**Goal of the exercise**
Lines below containing the word "순서대로" should be copied out.

Dataset START

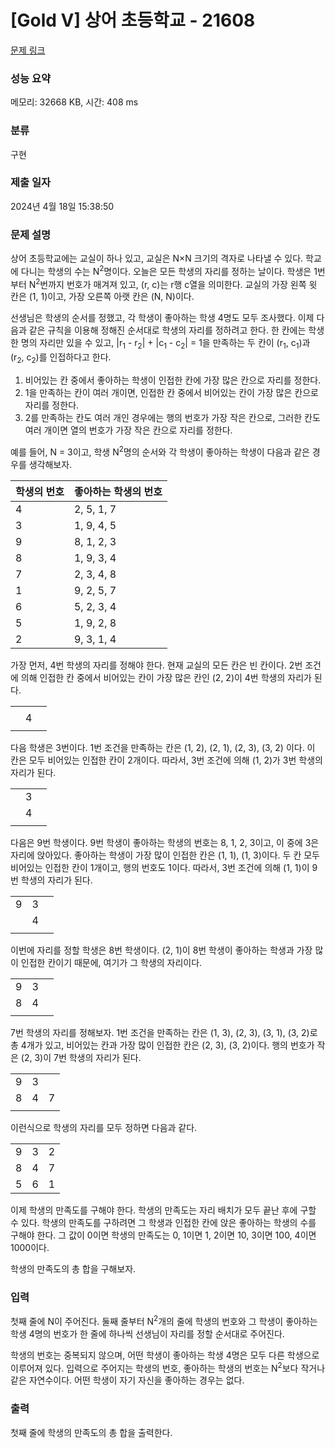 # [Gold V] 상어 초등학교 - 21608 

[문제 링크](https://www.acmicpc.net/problem/21608) 

### 성능 요약

메모리: 32668 KB, 시간: 408 ms

### 분류

구현

### 제출 일자

2024년 4월 18일 15:38:50

### 문제 설명

<p>상어 초등학교에는 교실이 하나 있고, 교실은 N×N 크기의 격자로 나타낼 수 있다. 학교에 다니는 학생의 수는 N<sup>2</sup>명이다. 오늘은 모든 학생의 자리를 정하는 날이다. 학생은 1번부터 N<sup>2</sup>번까지 번호가 매겨져 있고, (r, c)는 r행 c열을 의미한다. 교실의 가장 왼쪽 윗 칸은 (1, 1)이고, 가장 오른쪽 아랫 칸은 (N, N)이다.</p>

<p>선생님은 학생의 순서를 정했고, 각 학생이 좋아하는 학생 4명도 모두 조사했다. 이제 다음과 같은 규칙을 이용해 정해진 순서대로 학생의 자리를 정하려고 한다. 한 칸에는 학생 한 명의 자리만 있을 수 있고, |r<sub>1</sub> - r<sub>2</sub>| + |c<sub>1</sub> - c<sub>2</sub>| = 1을 만족하는 두 칸이 (r<sub>1</sub>, c<sub>1</sub>)과 (r<sub>2</sub>, c<sub>2</sub>)를 인접하다고 한다.</p>

<ol>
	<li>비어있는 칸 중에서 좋아하는 학생이 인접한 칸에 가장 많은 칸으로 자리를 정한다.</li>
	<li>1을 만족하는 칸이 여러 개이면, 인접한 칸 중에서 비어있는 칸이 가장 많은 칸으로 자리를 정한다.</li>
	<li>2를 만족하는 칸도 여러 개인 경우에는 행의 번호가 가장 작은 칸으로, 그러한 칸도 여러 개이면 열의 번호가 가장 작은 칸으로 자리를 정한다.</li>
</ol>

<p>예를 들어, N = 3이고, 학생 N<sup>2</sup>명의 순서와 각 학생이 좋아하는 학생이 다음과 같은 경우를 생각해보자.</p>

<table class="table table-bordered table-center-30">
	<thead>
		<tr>
			<th>학생의 번호</th>
			<th>좋아하는 학생의 번호</th>
		</tr>
	</thead>
	<tbody>
		<tr>
			<td>4</td>
			<td>2, 5, 1, 7</td>
		</tr>
		<tr>
			<td>3</td>
			<td>1, 9, 4, 5</td>
		</tr>
		<tr>
			<td>9</td>
			<td>8, 1, 2, 3</td>
		</tr>
		<tr>
			<td>8</td>
			<td>1, 9, 3, 4</td>
		</tr>
		<tr>
			<td>7</td>
			<td>2, 3, 4, 8</td>
		</tr>
		<tr>
			<td>1</td>
			<td>9, 2, 5, 7</td>
		</tr>
		<tr>
			<td>6</td>
			<td>5, 2, 3, 4</td>
		</tr>
		<tr>
			<td>5</td>
			<td>1, 9, 2, 8</td>
		</tr>
		<tr>
			<td>2</td>
			<td>9, 3, 1, 4</td>
		</tr>
	</tbody>
</table>

<p>가장 먼저, 4번 학생의 자리를 정해야 한다. 현재 교실의 모든 칸은 빈 칸이다. 2번 조건에 의해 인접한 칸 중에서 비어있는 칸이 가장 많은 칸인 (2, 2)이 4번 학생의 자리가 된다.</p>

<table class="table table-bordered table-21608">
	<tbody>
		<tr>
			<td> </td>
			<td> </td>
			<td> </td>
		</tr>
		<tr>
			<td> </td>
			<td>4</td>
			<td> </td>
		</tr>
		<tr>
			<td> </td>
			<td> </td>
			<td> </td>
		</tr>
	</tbody>
</table>

<p>다음 학생은 3번이다. 1번 조건을 만족하는 칸은 (1, 2), (2, 1), (2, 3), (3, 2) 이다. 이 칸은 모두 비어있는 인접한 칸이 2개이다. 따라서, 3번 조건에 의해 (1, 2)가 3번 학생의 자리가 된다.</p>

<table class="table table-bordered table-21608">
	<tbody>
		<tr>
			<td> </td>
			<td>3</td>
			<td> </td>
		</tr>
		<tr>
			<td> </td>
			<td>4</td>
			<td> </td>
		</tr>
		<tr>
			<td> </td>
			<td> </td>
			<td> </td>
		</tr>
	</tbody>
</table>

<p>다음은 9번 학생이다. 9번 학생이 좋아하는 학생의 번호는 8, 1, 2, 3이고, 이 중에 3은 자리에 앉아있다. 좋아하는 학생이 가장 많이 인접한 칸은 (1, 1), (1, 3)이다. 두 칸 모두 비어있는 인접한 칸이 1개이고, 행의 번호도 1이다. 따라서, 3번 조건에 의해 (1, 1)이 9번 학생의 자리가 된다.</p>

<table class="table table-bordered table-21608">
	<tbody>
		<tr>
			<td>9</td>
			<td>3</td>
			<td> </td>
		</tr>
		<tr>
			<td> </td>
			<td>4</td>
			<td> </td>
		</tr>
		<tr>
			<td> </td>
			<td> </td>
			<td> </td>
		</tr>
	</tbody>
</table>

<p>이번에 자리를 정할 학생은 8번 학생이다. (2, 1)이 8번 학생이 좋아하는 학생과 가장 많이 인접한 칸이기 때문에, 여기가 그 학생의 자리이다.</p>

<table class="table table-bordered table-21608">
	<tbody>
		<tr>
			<td>9</td>
			<td>3</td>
			<td> </td>
		</tr>
		<tr>
			<td>8</td>
			<td>4</td>
			<td> </td>
		</tr>
		<tr>
			<td> </td>
			<td> </td>
			<td> </td>
		</tr>
	</tbody>
</table>

<p>7번 학생의 자리를 정해보자. 1번 조건을 만족하는 칸은 (1, 3), (2, 3), (3, 1), (3, 2)로 총 4개가 있고, 비어있는 칸과 가장 많이 인접한 칸은 (2, 3), (3, 2)이다. 행의 번호가 작은 (2, 3)이 7번 학생의 자리가 된다.</p>

<table class="table table-bordered table-21608">
	<tbody>
		<tr>
			<td>9</td>
			<td>3</td>
			<td> </td>
		</tr>
		<tr>
			<td>8</td>
			<td>4</td>
			<td>7</td>
		</tr>
		<tr>
			<td> </td>
			<td> </td>
			<td> </td>
		</tr>
	</tbody>
</table>

<p>이런식으로 학생의 자리를 모두 정하면 다음과 같다.</p>

<table class="table table-bordered table-21608">
	<tbody>
		<tr>
			<td>9</td>
			<td>3</td>
			<td>2</td>
		</tr>
		<tr>
			<td>8</td>
			<td>4</td>
			<td>7</td>
		</tr>
		<tr>
			<td>5</td>
			<td>6</td>
			<td>1</td>
		</tr>
	</tbody>
</table>

<p>이제 학생의 만족도를 구해야 한다. 학생의 만족도는 자리 배치가 모두 끝난 후에 구할 수 있다. 학생의 만족도를 구하려면 그 학생과 인접한 칸에 앉은 좋아하는 학생의 수를 구해야 한다. 그 값이 0이면 학생의 만족도는 0, 1이면 1, 2이면 10, 3이면 100, 4이면 1000이다.</p>

<p>학생의 만족도의 총 합을 구해보자.</p>

### 입력 

 <p>첫째 줄에 N이 주어진다. 둘째 줄부터 N<sup>2</sup>개의 줄에 학생의 번호와 그 학생이 좋아하는 학생 4명의 번호가 한 줄에 하나씩 선생님이 자리를 정할 순서대로 주어진다.</p>

<p>학생의 번호는 중복되지 않으며, 어떤 학생이 좋아하는 학생 4명은 모두 다른 학생으로 이루어져 있다. 입력으로 주어지는 학생의 번호, 좋아하는 학생의 번호는 N<sup>2</sup>보다 작거나 같은 자연수이다. 어떤 학생이 자기 자신을 좋아하는 경우는 없다.</p>

### 출력 

 <p>첫째 줄에 학생의 만족도의 총 합을 출력한다.</p>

Dataset END

**Completed exercise**
<p>선생님은 학생의 순서를 정했고, 각 학생이 좋아하는 학생 4명도 모두 조사했다. 이제 다음과 같은 규칙을 이용해 정해진 순서대로 학생의 자리를 정하려고 한다. 한 칸에는 학생 한 명의 자리만 있을 수 있고, |r<sub>1</sub> - r<sub>2</sub>| + |c<sub>1</sub> - c<sub>2</sub>| = 1을 만족하는 두 칸이 (r<sub>1</sub>, c<sub>1</sub>)과 (r<sub>2</sub>, c<sub>2</sub>)를 인접하다고 한다.</p>
 <p>첫째 줄에 N이 주어진다. 둘째 줄부터 N<sup>2</sup>개의 줄에 학생의 번호와 그 학생이 좋아하는 학생 4명의 번호가 한 줄에 하나씩 선생님이 자리를 정할 순서대로 주어진다.</p>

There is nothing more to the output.